It’s funny how originally rock and roll, then blues rock, then heavy metal, then hard/glam rock, then thrash metal and so on were seen as the work of the devil.
Growing up, I wore my heavy metal and hard rock T-shirts with pride, ready to defend myself if anyone decided to have a dig. Thankfully I didn’t have a situation like that present itself.
Growing up in a city that employed thousands upon thousands at the local steelworks, the majority of the children of those workers were all metal and rock heads. Plus by wearing the colours of your favourite band, by default people just saw you as dangerous.
In other words, if I wore an Iron Maiden “The Number Of The Beast” t-shirt or a Motley Crue “Shout At The Devil” t-shirt it was a shorthand way of informing the public to not mess with me.
I know in my circle of friends, we all came from religious backgrounds. All of us are baptised.
Crucifixes, Mother Mary and Jesus Christ ornaments decorated our walls and cabinets. My olds were cool however they also had very conservative friends who kept on judging them for the musical tastes of their children.
But my Dad, he is a deadest legend. He allowed me to be who I wanted to be growing up, giving me a hell of a lot of freedom. He was a musician as well so he understood my mantra of “music being my religion” and when he would come home from a gig he would have about $500 to $1500 in cash on him.
The usual routine was that he would hand over the cash to me to count and then he would give me a couple of twenties for my efforts. Of course those twenty-dollar notes went straight into the cash till at the local record shop the next day. I was a music junkie, consuming the expensive U.S magazines and whatever vinyl I could get my hands on.
My Dad would talk to me about the family name, our history, what it means to have a good reputation and the most important lesson was that people will judge you no matter what you do. He said that if I conform to what others want me to be, people will still judge me. If I remain true to myself and be who I want to be, people will still judge me. He said if you fail in life there will be people there ready to talk about you and to throw more mud in your face. He said that if I am happy then there will people there ready to drag me down into the same hole that they live in.

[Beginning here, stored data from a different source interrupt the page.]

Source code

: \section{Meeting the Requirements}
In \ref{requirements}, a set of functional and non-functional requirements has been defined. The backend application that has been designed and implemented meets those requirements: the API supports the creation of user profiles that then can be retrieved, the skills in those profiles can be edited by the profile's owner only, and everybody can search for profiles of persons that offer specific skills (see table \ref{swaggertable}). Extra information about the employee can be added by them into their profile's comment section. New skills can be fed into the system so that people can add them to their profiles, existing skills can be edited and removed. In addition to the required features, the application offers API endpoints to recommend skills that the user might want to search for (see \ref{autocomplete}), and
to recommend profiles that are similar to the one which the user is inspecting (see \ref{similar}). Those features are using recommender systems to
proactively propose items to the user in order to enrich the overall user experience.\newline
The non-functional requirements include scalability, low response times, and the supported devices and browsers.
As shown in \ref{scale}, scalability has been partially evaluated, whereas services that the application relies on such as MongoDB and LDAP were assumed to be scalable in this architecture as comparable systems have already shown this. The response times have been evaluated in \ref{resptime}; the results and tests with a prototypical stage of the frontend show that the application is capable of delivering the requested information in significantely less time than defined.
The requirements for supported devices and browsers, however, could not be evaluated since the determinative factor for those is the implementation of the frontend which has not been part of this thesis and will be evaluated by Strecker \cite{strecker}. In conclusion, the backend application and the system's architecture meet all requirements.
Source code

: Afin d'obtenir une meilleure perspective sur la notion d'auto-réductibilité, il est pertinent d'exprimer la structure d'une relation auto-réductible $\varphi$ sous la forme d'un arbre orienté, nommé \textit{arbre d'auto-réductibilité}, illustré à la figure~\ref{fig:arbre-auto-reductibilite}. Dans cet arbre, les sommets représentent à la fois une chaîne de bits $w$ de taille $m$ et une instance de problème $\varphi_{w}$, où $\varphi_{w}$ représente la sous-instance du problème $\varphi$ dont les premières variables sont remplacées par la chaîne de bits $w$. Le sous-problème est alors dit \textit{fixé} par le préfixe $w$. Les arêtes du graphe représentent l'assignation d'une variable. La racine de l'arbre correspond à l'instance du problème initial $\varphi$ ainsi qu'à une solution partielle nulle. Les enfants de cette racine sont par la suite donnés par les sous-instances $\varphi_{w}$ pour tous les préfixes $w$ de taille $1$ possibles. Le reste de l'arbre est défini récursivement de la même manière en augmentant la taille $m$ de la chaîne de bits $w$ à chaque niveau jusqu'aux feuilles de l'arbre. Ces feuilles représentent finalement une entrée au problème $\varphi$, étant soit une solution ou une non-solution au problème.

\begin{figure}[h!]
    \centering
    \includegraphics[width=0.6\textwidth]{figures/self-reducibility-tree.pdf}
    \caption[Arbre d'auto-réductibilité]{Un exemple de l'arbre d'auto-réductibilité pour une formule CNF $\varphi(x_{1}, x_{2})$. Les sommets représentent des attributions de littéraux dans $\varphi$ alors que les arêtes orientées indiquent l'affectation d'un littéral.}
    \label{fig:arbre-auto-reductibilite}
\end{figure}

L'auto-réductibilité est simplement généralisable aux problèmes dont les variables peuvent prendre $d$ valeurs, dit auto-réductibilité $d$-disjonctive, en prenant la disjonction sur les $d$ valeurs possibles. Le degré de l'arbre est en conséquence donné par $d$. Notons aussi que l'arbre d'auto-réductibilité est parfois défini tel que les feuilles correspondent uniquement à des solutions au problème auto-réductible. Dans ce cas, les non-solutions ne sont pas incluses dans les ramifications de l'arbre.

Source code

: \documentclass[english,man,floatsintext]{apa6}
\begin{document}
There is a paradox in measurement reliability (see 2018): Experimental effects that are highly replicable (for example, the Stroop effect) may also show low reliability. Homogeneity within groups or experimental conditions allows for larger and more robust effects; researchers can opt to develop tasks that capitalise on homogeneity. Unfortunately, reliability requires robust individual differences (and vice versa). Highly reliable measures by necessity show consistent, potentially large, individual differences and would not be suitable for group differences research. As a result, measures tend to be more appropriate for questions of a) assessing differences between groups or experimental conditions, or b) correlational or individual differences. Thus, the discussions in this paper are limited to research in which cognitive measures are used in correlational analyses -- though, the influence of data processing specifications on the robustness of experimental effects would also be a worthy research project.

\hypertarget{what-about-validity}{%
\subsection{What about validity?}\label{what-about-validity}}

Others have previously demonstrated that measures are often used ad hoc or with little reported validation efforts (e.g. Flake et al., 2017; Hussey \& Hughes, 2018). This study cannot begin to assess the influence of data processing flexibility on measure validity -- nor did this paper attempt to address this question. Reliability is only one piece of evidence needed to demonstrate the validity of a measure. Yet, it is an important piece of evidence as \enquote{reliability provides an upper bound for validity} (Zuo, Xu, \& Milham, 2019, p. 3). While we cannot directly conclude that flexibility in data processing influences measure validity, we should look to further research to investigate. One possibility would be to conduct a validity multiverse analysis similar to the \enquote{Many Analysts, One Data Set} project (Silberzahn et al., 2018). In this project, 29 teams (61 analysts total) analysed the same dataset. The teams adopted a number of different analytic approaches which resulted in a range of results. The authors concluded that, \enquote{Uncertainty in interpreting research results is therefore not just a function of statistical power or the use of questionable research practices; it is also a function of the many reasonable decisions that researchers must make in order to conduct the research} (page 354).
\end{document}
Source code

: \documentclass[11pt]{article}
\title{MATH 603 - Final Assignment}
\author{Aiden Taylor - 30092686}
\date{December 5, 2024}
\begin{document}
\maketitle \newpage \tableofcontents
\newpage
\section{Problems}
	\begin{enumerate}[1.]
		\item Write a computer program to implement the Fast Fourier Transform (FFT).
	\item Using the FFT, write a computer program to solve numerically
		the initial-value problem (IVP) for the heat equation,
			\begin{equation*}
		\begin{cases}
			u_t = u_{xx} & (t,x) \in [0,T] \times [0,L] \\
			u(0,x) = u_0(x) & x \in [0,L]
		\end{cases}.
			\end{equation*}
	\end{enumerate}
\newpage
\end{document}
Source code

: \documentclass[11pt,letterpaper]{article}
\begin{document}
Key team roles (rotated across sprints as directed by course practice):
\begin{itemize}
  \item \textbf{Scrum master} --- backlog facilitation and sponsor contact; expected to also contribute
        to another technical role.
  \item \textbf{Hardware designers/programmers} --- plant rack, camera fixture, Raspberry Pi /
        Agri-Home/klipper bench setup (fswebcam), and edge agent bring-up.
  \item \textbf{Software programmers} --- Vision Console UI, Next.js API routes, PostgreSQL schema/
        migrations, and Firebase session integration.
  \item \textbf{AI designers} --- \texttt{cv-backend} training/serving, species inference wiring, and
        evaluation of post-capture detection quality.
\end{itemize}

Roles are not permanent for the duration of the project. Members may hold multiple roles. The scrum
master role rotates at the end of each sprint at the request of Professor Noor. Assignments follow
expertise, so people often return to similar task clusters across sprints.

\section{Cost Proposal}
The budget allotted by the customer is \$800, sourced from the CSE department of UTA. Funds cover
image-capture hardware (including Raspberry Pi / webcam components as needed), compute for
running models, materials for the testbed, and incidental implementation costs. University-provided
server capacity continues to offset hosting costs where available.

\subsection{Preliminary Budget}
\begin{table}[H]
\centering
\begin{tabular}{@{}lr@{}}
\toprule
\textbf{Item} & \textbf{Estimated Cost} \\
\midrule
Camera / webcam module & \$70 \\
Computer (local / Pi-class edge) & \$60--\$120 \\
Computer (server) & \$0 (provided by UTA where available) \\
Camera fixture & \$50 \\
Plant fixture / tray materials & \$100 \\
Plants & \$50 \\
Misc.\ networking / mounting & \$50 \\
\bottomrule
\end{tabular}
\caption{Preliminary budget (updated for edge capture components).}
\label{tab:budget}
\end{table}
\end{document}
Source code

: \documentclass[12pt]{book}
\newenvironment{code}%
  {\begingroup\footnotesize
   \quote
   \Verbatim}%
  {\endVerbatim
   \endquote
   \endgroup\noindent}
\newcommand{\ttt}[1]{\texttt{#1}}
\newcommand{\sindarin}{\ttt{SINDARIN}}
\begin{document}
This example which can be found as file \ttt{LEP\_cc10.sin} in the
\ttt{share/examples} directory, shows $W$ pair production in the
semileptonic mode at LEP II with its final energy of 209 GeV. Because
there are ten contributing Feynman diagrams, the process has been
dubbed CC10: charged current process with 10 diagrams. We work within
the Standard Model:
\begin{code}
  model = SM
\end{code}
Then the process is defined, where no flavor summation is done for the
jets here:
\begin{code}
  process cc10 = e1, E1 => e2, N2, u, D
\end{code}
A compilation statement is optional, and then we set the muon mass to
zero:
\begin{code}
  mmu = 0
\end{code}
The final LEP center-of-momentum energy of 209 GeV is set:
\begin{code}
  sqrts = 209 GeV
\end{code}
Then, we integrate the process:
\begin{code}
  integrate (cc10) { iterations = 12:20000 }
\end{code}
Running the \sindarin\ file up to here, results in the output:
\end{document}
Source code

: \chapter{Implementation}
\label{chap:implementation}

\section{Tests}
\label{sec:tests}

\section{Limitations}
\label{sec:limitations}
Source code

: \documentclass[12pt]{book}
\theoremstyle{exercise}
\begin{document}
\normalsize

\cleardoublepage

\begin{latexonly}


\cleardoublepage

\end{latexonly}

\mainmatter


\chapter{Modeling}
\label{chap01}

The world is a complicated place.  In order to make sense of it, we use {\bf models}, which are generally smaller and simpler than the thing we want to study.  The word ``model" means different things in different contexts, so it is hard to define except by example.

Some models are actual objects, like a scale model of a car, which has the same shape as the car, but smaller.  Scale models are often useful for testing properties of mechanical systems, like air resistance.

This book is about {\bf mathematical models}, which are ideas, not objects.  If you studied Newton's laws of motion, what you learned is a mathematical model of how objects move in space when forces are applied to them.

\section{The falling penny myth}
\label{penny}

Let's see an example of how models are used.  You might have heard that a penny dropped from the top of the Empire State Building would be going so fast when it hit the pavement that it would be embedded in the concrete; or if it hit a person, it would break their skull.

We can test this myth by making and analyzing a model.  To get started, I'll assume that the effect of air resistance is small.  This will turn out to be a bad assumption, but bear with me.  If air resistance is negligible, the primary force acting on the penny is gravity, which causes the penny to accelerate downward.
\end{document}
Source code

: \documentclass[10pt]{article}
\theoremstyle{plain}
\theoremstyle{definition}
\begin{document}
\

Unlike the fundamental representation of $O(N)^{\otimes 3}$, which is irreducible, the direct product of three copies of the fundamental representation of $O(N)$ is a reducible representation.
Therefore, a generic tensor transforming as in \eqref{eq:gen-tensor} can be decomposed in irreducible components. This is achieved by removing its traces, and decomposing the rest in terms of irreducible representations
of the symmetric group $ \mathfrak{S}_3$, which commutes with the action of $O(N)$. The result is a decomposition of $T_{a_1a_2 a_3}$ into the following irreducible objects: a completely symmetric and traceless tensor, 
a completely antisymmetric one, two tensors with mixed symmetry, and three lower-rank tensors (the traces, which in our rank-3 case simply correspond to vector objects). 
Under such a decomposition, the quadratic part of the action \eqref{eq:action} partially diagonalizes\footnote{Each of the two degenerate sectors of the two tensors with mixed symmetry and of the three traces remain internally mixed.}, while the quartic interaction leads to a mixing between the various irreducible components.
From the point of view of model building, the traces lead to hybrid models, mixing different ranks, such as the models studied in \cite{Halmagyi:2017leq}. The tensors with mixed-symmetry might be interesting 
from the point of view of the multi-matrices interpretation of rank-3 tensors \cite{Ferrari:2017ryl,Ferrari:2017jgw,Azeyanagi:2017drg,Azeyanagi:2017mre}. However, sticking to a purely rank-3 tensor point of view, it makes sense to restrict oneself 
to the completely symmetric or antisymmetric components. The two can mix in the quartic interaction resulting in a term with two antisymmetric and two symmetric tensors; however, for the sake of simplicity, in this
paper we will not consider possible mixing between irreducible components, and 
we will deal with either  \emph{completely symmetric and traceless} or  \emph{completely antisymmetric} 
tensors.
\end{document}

And every time we spoke about matters like these I always had a song in the back of my head that connected with the message. That is why I gravitated to metal and rock music. The messages connected.
“Stand Up And Shout” from Dio. You see as good as “Holy Diver” and “The Last In Line” are it was the more simpler lyrical songs from Dio that really connected with audiences, like “Stand Up And Shout”.
It’s the same old song
You’ve got to be somewhere at sometime
And they never let you fly
The daily grind, the nine to five. How can we fly and reach for the sky when we always have to be somewhere each day and do the same old song and dance. Credit Jimmy Bain for the great riffs.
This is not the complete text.